Wednesday, February 11, 2015

What Does Pac-Man Smell Like?

Would This Smell Fruity?
Today I was talking to a friend about path-finding algorithms for how frogs in a game could find their way towards certain objects, and he suggested that I research "Pac-Man smell" as an example of a simpler method.

But then I began to wonder, what would Pac-Man smell like? For some reason, I theorize that he would smell like those candy hearts you get on Valentine's Day with the little messages written on them. I don't know why I think that, but I do.
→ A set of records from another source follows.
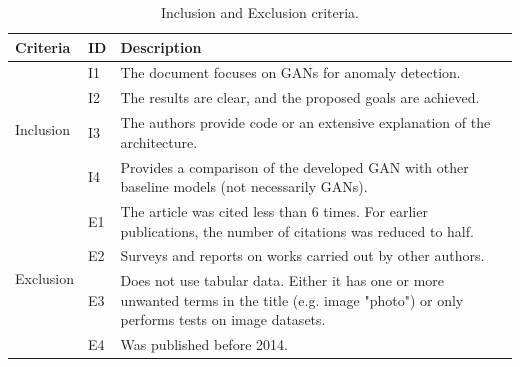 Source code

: \begin{table}[ht]
\caption{Inclusion and Exclusion criteria.}
\label{tab:criteria}
\begin{tabularx}{\textwidth}{@{}llX@{}}
\hline
\textbf{Criteria}                                       & \textbf{ID} & \textbf{Description}                                                                                                                                     \\ \midrule
\multirow{4}{*}{Inclusion}                     & I1 & The document focuses on GANs for anomaly detection.                                                                                             \\
                                               & I2 & The results are clear, and the proposed goals are achieved.                                                                                     \\
                                               & I3 & The authors provide code or an extensive explanation of the architecture.                                                                       \\
                                               & I4 & Provides a comparison of the developed GAN with other baseline models (not necessarily GANs).                                                   \\ \midrule
\multicolumn{1}{c}{\multirow{4}{*}{Exclusion}} & E1 & The article was cited less than 6 times. For earlier publications, the number of citations was reduced to half.                                 \\
\multicolumn{1}{c}{}                           & E2 & Surveys and reports on works carried out by other authors.                                                                                      \\
\multicolumn{1}{c}{}                           & E3 & Does not use tabular data. Either it has one or more unwanted terms in the title (e.g. image "photo") or only performs tests on image datasets. \\
\multicolumn{1}{c}{}                           & E4 & Was published before 2014. \\\hline                                                                                                                    
\end{tabularx}
\end{table}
That aside, I did look up the Pac-Man Smell system for path-finding. It is interesting enough that I thought I should share it. While smell is not mentioned at all in The Pac-Man Dossier, perhaps the definitive write-up on the game, Neal Ford talks about it in his book The Productive Programmer. When he discusses Anti-Objects, he uses Pac-Man as an example (see page 147 in the book).

Basically, the deal is that objects and object hierarchies, common in Object-Oriented Design, actually make some kinds of problems harder than they need to be. If you were to create a game like Pac-Man in Java, it's likely that you would have objects to represent Pac-Man, the ghosts, and the dots. So how would you make the ghosts chase Pac-Man? Obviously you'd put a lot of smarts into the ghost objects. But the algorithms needed in that case are complex and certainly beyond the computational capacity of the original Pac-Man arcade game. With today's hardware, we could make something work but, like Scrooge McDuck would always say, "Work smarter, not harder." If you turn the problem around, it can be solved in a much easier way.

In Ford's Anti-Object example, he states that the Pac-Man developers put more intelligence into the maze itself in order to make the ghosts dumber and yet still able to chase Pac-Man. When Pac-Man occupied a cell of the maze, that cell increased its "smell" value by one. When Pac-Man left a cell, its smell decreased by one and then continued decreasing by one every few clock ticks. For a ghost to track Pac-Man, it could now contain simple logic: move towards the cell with the highest Pac-Man smell.

And that is the essence of Anti-Object design. Sometimes thinking outside the object is the best and most efficient way to create the desired behavior. I would summarize this approach like this: do what works best even if it deviates from a perfect model. After all, the people playing the game won't appreciate how well the software is broken down into a perfect Object-Oriented Design. To them, it just has to work.

I'm still thinking about the best way to direct my frogs around. But the frogs are thinking about eggs, at least today.